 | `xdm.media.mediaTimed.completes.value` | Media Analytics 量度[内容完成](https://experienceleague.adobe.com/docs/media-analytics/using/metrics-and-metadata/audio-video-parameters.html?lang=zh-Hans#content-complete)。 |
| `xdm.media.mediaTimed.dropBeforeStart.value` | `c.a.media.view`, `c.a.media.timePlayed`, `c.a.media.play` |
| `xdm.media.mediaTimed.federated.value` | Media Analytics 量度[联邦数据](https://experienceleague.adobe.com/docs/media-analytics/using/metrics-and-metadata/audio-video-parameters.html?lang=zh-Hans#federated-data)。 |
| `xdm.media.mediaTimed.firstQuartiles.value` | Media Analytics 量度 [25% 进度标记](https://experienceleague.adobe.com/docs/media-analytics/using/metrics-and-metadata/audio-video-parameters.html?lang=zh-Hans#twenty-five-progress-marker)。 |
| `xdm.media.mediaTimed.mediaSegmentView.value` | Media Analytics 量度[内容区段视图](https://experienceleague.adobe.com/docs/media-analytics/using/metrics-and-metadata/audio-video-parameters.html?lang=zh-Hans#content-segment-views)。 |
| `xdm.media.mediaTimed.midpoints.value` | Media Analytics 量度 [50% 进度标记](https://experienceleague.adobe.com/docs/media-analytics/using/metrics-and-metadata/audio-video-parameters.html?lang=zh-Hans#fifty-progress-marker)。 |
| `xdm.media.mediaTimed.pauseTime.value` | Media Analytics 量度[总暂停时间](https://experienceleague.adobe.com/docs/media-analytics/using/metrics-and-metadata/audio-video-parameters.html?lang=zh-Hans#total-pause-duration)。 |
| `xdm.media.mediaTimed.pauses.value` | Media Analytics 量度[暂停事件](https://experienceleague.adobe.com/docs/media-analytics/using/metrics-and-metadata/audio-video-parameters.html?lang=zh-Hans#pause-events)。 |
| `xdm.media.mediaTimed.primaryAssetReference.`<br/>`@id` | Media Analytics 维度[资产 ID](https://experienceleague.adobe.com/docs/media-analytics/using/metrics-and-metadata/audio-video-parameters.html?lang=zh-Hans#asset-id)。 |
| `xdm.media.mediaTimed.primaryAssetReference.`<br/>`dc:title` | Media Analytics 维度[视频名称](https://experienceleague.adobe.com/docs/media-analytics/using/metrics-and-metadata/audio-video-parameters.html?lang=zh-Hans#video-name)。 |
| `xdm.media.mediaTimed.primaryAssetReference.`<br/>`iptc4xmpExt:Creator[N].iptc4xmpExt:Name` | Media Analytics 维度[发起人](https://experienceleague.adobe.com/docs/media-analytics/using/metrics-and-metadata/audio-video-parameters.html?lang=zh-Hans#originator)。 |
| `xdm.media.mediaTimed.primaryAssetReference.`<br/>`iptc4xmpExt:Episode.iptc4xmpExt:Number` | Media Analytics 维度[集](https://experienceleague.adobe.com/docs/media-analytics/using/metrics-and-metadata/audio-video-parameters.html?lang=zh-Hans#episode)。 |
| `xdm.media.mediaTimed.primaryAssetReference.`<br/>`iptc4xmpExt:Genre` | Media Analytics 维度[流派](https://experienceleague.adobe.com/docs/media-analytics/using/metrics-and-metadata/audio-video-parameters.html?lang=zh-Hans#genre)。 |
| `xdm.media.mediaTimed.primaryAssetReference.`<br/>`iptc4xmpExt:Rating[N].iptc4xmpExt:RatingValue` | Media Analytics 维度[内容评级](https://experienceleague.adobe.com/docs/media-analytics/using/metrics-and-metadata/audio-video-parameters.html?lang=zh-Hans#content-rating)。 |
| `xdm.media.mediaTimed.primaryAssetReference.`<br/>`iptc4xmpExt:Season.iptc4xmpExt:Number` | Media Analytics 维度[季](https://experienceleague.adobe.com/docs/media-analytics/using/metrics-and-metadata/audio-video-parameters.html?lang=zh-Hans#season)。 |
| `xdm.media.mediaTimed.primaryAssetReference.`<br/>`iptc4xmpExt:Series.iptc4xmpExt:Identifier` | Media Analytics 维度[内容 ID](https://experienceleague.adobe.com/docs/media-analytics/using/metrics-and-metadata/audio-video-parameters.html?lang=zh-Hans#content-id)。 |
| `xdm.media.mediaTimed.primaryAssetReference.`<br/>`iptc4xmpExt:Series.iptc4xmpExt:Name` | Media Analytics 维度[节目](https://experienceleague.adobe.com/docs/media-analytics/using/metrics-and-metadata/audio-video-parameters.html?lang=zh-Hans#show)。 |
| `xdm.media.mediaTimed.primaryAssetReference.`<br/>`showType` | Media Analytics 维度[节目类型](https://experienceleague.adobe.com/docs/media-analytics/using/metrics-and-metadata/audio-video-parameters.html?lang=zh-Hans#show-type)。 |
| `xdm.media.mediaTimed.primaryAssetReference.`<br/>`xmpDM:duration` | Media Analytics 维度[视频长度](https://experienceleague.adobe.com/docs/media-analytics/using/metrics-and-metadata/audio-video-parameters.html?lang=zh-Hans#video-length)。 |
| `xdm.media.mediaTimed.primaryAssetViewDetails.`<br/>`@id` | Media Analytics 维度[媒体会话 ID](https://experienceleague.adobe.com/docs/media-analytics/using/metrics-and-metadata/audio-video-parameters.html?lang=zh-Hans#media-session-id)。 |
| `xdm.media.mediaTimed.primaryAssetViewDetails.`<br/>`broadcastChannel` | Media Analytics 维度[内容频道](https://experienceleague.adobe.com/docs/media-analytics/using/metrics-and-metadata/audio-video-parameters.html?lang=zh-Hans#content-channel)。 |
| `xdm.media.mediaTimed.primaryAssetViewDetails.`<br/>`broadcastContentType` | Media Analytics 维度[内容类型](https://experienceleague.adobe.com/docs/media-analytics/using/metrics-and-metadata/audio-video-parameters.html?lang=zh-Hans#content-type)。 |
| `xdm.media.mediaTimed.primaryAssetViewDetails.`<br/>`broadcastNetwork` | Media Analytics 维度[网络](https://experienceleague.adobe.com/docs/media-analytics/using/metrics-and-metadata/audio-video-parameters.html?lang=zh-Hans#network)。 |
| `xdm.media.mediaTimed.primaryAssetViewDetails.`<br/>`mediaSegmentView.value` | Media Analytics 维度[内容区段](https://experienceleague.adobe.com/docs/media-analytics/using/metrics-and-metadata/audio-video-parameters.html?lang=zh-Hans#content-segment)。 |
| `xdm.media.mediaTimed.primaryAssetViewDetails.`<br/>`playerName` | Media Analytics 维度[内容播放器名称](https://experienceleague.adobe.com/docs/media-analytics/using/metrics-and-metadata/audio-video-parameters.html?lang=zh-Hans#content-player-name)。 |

* * *

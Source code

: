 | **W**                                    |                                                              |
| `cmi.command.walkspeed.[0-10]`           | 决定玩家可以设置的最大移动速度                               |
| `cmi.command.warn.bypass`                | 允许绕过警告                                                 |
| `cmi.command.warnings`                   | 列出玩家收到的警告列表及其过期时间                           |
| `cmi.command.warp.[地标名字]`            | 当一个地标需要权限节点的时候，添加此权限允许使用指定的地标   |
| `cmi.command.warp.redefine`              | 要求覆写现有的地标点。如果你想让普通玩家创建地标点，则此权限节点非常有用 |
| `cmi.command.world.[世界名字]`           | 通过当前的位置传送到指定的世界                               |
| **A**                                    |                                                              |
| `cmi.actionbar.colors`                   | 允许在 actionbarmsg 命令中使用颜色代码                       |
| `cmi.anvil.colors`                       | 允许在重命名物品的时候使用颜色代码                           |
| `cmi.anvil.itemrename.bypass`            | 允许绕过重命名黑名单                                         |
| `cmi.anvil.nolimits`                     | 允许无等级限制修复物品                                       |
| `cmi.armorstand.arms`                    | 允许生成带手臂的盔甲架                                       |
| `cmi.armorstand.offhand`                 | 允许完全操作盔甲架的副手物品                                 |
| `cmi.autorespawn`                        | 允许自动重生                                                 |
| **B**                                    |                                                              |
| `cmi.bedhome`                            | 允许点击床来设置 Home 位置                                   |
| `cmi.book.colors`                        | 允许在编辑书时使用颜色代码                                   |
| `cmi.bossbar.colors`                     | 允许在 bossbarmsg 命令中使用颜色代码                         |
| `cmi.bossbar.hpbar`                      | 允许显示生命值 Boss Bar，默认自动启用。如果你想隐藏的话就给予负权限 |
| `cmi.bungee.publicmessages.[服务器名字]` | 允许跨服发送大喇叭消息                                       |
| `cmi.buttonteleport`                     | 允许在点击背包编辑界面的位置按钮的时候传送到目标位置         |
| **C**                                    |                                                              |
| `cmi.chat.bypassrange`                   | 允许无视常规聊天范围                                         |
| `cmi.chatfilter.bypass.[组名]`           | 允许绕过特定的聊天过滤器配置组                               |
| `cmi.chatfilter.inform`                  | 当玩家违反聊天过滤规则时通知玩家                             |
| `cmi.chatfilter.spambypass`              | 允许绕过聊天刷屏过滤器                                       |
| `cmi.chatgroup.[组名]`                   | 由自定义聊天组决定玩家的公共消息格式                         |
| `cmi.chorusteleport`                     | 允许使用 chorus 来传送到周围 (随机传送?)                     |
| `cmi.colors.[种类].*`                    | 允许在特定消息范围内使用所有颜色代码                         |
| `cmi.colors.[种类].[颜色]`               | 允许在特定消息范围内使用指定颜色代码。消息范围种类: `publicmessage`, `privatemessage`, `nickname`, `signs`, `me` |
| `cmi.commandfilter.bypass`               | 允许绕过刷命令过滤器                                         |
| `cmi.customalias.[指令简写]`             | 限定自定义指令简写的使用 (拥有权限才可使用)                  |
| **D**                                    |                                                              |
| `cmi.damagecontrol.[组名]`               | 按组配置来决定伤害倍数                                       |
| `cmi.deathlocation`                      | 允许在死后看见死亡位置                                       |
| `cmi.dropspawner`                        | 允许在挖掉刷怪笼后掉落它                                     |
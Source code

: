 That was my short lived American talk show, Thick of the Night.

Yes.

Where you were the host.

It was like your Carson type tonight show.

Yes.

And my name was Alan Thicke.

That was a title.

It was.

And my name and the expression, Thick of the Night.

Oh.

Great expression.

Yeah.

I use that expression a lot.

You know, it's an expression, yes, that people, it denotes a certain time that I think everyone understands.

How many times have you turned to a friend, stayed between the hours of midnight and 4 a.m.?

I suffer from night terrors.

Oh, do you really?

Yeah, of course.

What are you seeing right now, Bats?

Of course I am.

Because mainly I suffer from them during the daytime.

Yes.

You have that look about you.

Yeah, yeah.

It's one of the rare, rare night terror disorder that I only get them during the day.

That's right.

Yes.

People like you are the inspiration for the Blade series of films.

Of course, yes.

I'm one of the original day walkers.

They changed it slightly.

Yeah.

- Your assignment -
Your reply is to repeat, unchanged, the lines above running from the one with "That was a title." up to and including the one with "You know, it's".

- Exercise output -
That was a title.

It was.

And my name and the expression, Thick of the Night.

Oh.

Great expression.

Yeah.

I use that expression a lot.

You know, it's an expression, yes, that people, it denotes a certain time that I think everyone understands.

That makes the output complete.